Policja w związku z koncertem zatrzymała łącznie blisko 110 osób zamieszanych w awantury, bójki, posiadanie narkotyków i środków pirotechnicznych. Premier Donald Tusk poinformował, że grupa ponad 60 osób będzie musiała wyjechać z Polski.
- Dobrowolnie lub pod przymusem - jeśli dobrowolnie nie opuszczą kraju. W tej grupie jest 57 Ukraińców i sześciu Białorusinów.
Z drugiej strony, premier apelował o studzenie społecznych emocji w kontekście zbliżających się negocjacji między Donaldem Trumpem, a Władimirem Putinem.
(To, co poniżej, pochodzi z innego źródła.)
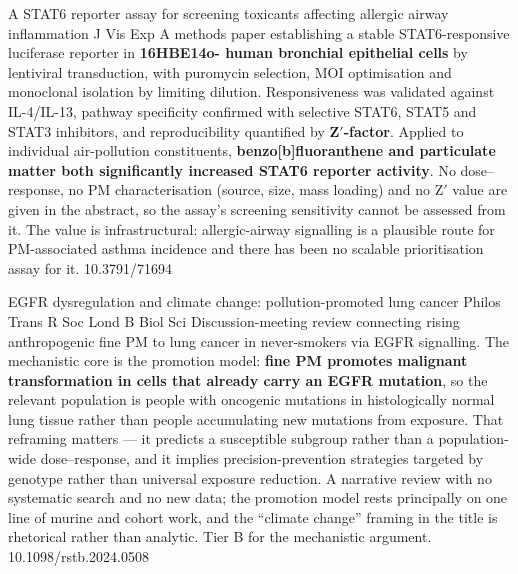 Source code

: \documentclass[10pt]{article}
\begin{document}
{A STAT6 reporter assay for screening toxicants affecting allergic airway inflammation}
{J Vis Exp}
{A methods paper establishing a stable STAT6-responsive luciferase reporter in
\textbf{16HBE14o- human bronchial epithelial cells} by lentiviral transduction, with
puromycin selection, MOI optimisation and monoclonal isolation by limiting dilution.
Responsiveness was validated against IL-4/IL-13, pathway specificity confirmed with
selective STAT6, STAT5 and STAT3 inhibitors, and reproducibility quantified by
\textbf{Z$'$-factor}. Applied to individual air-pollution constituents,
\textbf{benzo[b]fluoranthene and particulate matter both significantly increased STAT6
reporter activity}. No dose--response, no PM characterisation (source, size, mass
loading) and no Z$'$ value are given in the abstract, so the assay's screening
sensitivity cannot be assessed from it. The value is infrastructural: allergic-airway
signalling is a plausible route for PM-associated asthma incidence and there has been no
scalable prioritisation assay for it.}
{10.3791/71694}

{EGFR dysregulation and climate change: pollution-promoted lung cancer}
{Philos Trans R Soc Lond B Biol Sci}
{Discussion-meeting review connecting rising anthropogenic fine PM to lung cancer in
never-smokers via EGFR signalling. The mechanistic core is the promotion model:
\textbf{fine PM promotes malignant transformation in cells that already carry an EGFR
mutation}, so the relevant population is people with oncogenic mutations in
histologically normal lung tissue rather than people accumulating new mutations from
exposure. That reframing matters --- it predicts a susceptible subgroup rather than a
population-wide dose--response, and it implies precision-prevention strategies targeted
by genotype rather than universal exposure reduction. A narrative review with no
systematic search and no new data; the promotion model rests principally on one line of
murine and cohort work, and the ``climate change'' framing in the title is rhetorical
rather than analytic. Tier B for the mechanistic argument.}
{10.1098/rstb.2024.0508}

\end{document}
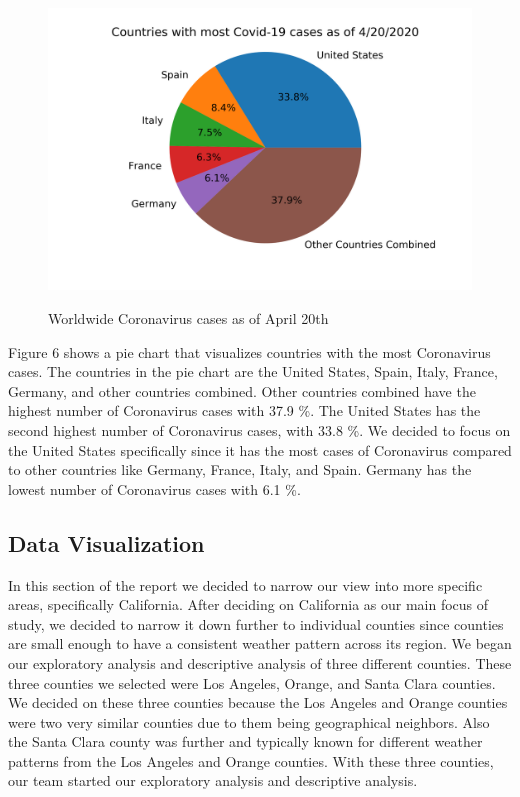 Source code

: \documentclass[10pt,journal,compsoc]{IEEEtran}
\begin{document}
{{\begin{figure}[!htbp] %
	\includegraphics[scale=0.4]{covid-us.png}\\ %
	\centering
	\caption{Worldwide Coronavirus cases as of April 20th}
	\label{LP-COVID-World}
\end{figure}

	Figure 6 shows a pie chart that visualizes countries with the most Coronavirus cases. The countries in the pie chart are the United States, Spain, Italy, France, Germany, and other countries combined. Other countries combined have the highest number of Coronavirus cases with 37.9 \%. The United States has the second highest number of Coronavirus cases, with 33.8 \%. We decided to focus on the United States specifically since it has the most cases of Coronavirus compared to other countries like Germany, France, Italy, and Spain. Germany has the lowest number of Coronavirus cases with 6.1 \%.


\subsection{Data Visualization}
\label{subsec:data visualization}

	In this section of the report we decided to narrow our view into more specific areas, specifically California. After deciding on California as our main focus of study, we decided to narrow it down further to individual counties since counties are small enough to have a consistent weather pattern across its region. We began our exploratory analysis and descriptive analysis of three different counties.\cite{NOAA-2020} \cite{MyrnaMFL-2020} These three counties we selected were Los Angeles, Orange, and Santa Clara counties. We decided on these three counties because the Los Angeles and Orange counties were two very similar counties due to them being geographical neighbors. Also the Santa Clara county was further and typically known for different weather patterns from the Los Angeles and Orange counties. With these three counties, our team started our exploratory analysis and descriptive analysis.

}}
\end{document}
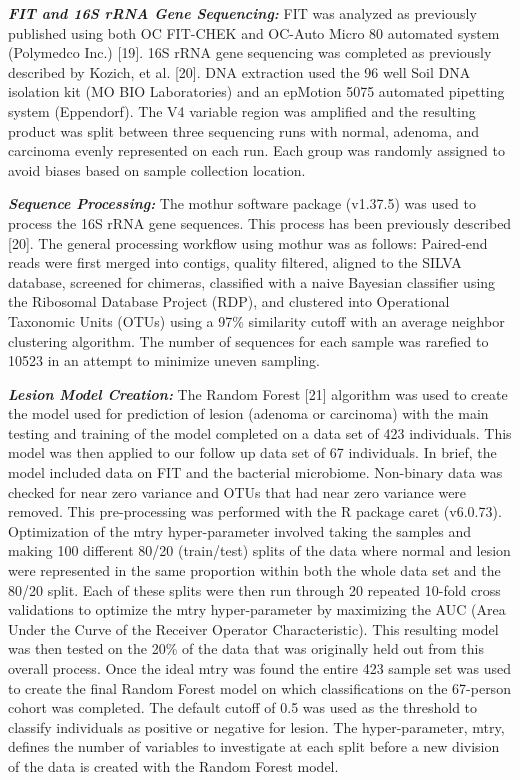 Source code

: \documentclass[12pt,]{article}
\begin{document}
\textbf{\emph{FIT and 16S rRNA Gene Sequencing:}} FIT was analyzed as
previously published using both OC FIT-CHEK and OC-Auto Micro 80
automated system (Polymedco Inc.) {[}19{]}. 16S rRNA gene sequencing was
completed as previously described by Kozich, et al. {[}20{]}. DNA
extraction used the 96 well Soil DNA isolation kit (MO BIO Laboratories)
and an epMotion 5075 automated pipetting system (Eppendorf). The V4
variable region was amplified and the resulting product was split
between three sequencing runs with normal, adenoma, and carcinoma evenly
represented on each run. Each group was randomly assigned to avoid
biases based on sample collection location.

\textbf{\emph{Sequence Processing:}} The mothur software package
(v1.37.5) was used to process the 16S rRNA gene sequences. This process
has been previously described {[}20{]}. The general processing workflow
using mothur was as follows: Paired-end reads were first merged into
contigs, quality filtered, aligned to the SILVA database, screened for
chimeras, classified with a naive Bayesian classifier using the
Ribosomal Database Project (RDP), and clustered into Operational
Taxonomic Units (OTUs) using a 97\% similarity cutoff with an average
neighbor clustering algorithm. The number of sequences for each sample
was rarefied to 10523 in an attempt to minimize uneven sampling.

\textbf{\emph{Lesion Model Creation:}} The Random Forest {[}21{]}
algorithm was used to create the model used for prediction of lesion
(adenoma or carcinoma) with the main testing and training of the model
completed on a data set of 423 individuals. This model was then applied
to our follow up data set of 67 individuals. In brief, the model
included data on FIT and the bacterial microbiome. Non-binary data was
checked for near zero variance and OTUs that had near zero variance were
removed. This pre-processing was performed with the R package caret
(v6.0.73). Optimization of the mtry hyper-parameter involved taking the
samples and making 100 different 80/20 (train/test) splits of the data
where normal and lesion were represented in the same proportion within
both the whole data set and the 80/20 split. Each of these splits were
then run through 20 repeated 10-fold cross validations to optimize the
mtry hyper-parameter by maximizing the AUC (Area Under the Curve of the
Receiver Operator Characteristic). This resulting model was then tested
on the 20\% of the data that was originally held out from this overall
process. Once the ideal mtry was found the entire 423 sample set was
used to create the final Random Forest model on which classifications on
the 67-person cohort was completed. The default cutoff of 0.5 was used
as the threshold to classify individuals as positive or negative for
lesion. The hyper-parameter, mtry, defines the number of variables to
investigate at each split before a new division of the data is created
with the Random Forest model.
\end{document}
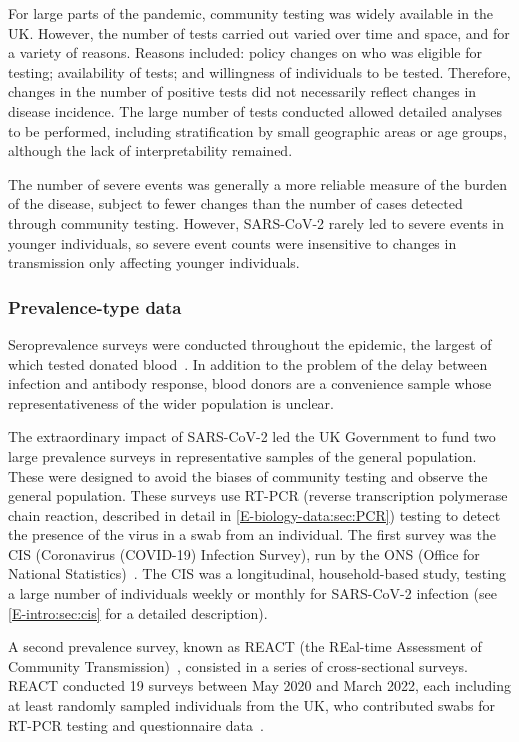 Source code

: \documentclass[thesis.tex]{subfiles}
\begin{document}
For large parts of the pandemic, community testing was widely available in the UK.
However, the number of tests carried out varied over time and space, and for a variety of reasons.
Reasons included: policy changes on who was eligible for testing; availability of tests; and willingness of individuals to be tested.
Therefore, changes in the number of positive tests did not necessarily reflect changes in disease incidence.
The large number of tests conducted allowed detailed analyses to be performed, including stratification by small geographic areas or age groups, although the lack of interpretability remained.

The number of severe events was generally a more reliable measure of the burden of the disease, subject to fewer changes than the number of cases detected through community testing.
However, SARS-CoV-2 rarely led to severe events in younger individuals, so severe event counts were insensitive to changes in transmission only affecting younger individuals.

\subsubsection{Prevalence-type data}

Seroprevalence surveys were conducted throughout the epidemic, the largest of which tested donated blood~\autocite{amirthalingamSeroprevalence}.
In addition to the problem of the delay between infection and antibody response, blood donors are a convenience sample whose representativeness of the wider population is unclear.

The extraordinary impact of SARS-CoV-2 led the UK Government to fund two large prevalence surveys in representative samples of the general population.
These were designed to avoid the biases of community testing and observe the general population.
These surveys use RT-PCR (reverse transcription polymerase chain reaction, described in detail in \cref{E-biology-data:sec:PCR}) testing to detect the presence of the virus in a swab from an individual.
The first survey was the CIS (Coronavirus (COVID-19) Infection Survey), run by the ONS (Office for National Statistics)~\autocite{CIS,cisMethodsONS}.
The CIS was a longitudinal, household-based study, testing a large number of individuals weekly or monthly for SARS-CoV-2 infection (see \cref{E-intro:sec:cis} for a detailed description).

A second prevalence survey, known as REACT (the REal-time Assessment of Community Transmission)~\autocite{rileyResurgence,rileyREACT}, consisted in a series of cross-sectional surveys.
REACT conducted 19 surveys between May 2020 and March 2022, each including at least  randomly sampled individuals from the UK, who contributed swabs for RT-PCR testing and questionnaire data~\autocite{elliottTwin}.
\end{document}
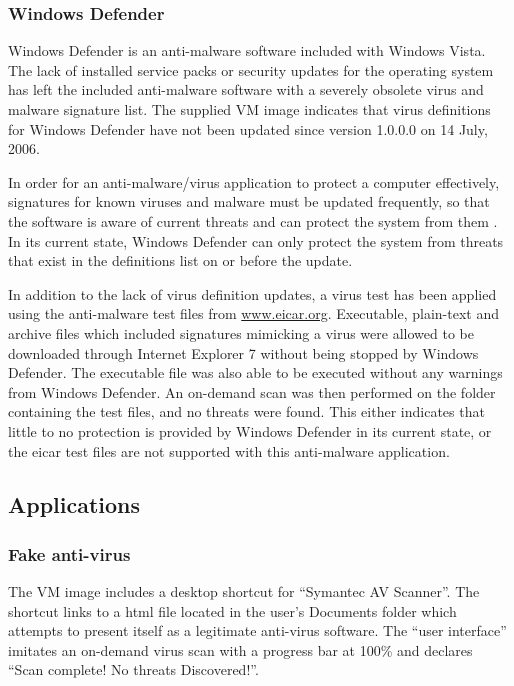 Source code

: \subsubsection{Windows Defender}

Windows Defender is an anti-malware software included with Windows Vista. The lack of installed service packs or security updates for the operating system has left the included anti-malware software with a severely obsolete virus and malware signature list. The supplied VM image indicates that virus definitions for Windows Defender have not been updated since version 1.0.0.0 on 14 July, 2006.

In order for an anti-malware/virus application to protect a computer effectively, signatures for known viruses and malware must be updated frequently, so that the software is aware of current threats and can protect the system from them \citep{Goodrich2011}. In its current state, Windows Defender can only protect the system from threats that exist in the definitions list on or before the update.

In addition to the lack of virus definition updates, a virus test has been applied using the anti-malware test files from \href{http://www.eicar.org/85-0-Download.html}{www.eicar.org}. Executable, plain-text and archive files which included signatures mimicking a virus were allowed to be downloaded through Internet Explorer 7 without being stopped by Windows Defender. The executable file was also able to be executed without any warnings from Windows Defender. An on-demand scan was then performed on the folder containing the test files, and no threats were found. This either indicates that little to no protection is provided by Windows Defender in its current state, or the eicar test files are not supported with this anti-malware application.

\subsection{Applications}

\subsubsection{Fake anti-virus}

The VM image includes a desktop shortcut for ``Symantec AV Scanner''. The shortcut links to a html file located in the user's Documents folder which attempts to present itself as a legitimate anti-virus software. The ``user interface'' imitates an on-demand virus scan with a progress bar at 100\% and declares ``Scan complete! No threats Discovered!''.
Według słów premiera Putin nie może dostać prezentu przed tymi negocjacjami.
- Nie można dopuścić do rozpętania nastrojów antyukraińskich. Podobnie władze ukraińskie muszą dbać o to, aby Ukraińcy nie wykonywali jakichś niepotrzebnych antypolskich gestów - mówił Donald Tusk.
Ukrainiec, który wniósł na Stadion Narodowy czarno-czerwoną flagę banderowców opublikował film z przeprosinami. Za promowanie symboli ustrojów totalitarnych albo nawołujących do nienawiści grozi do trzech lat więzienia.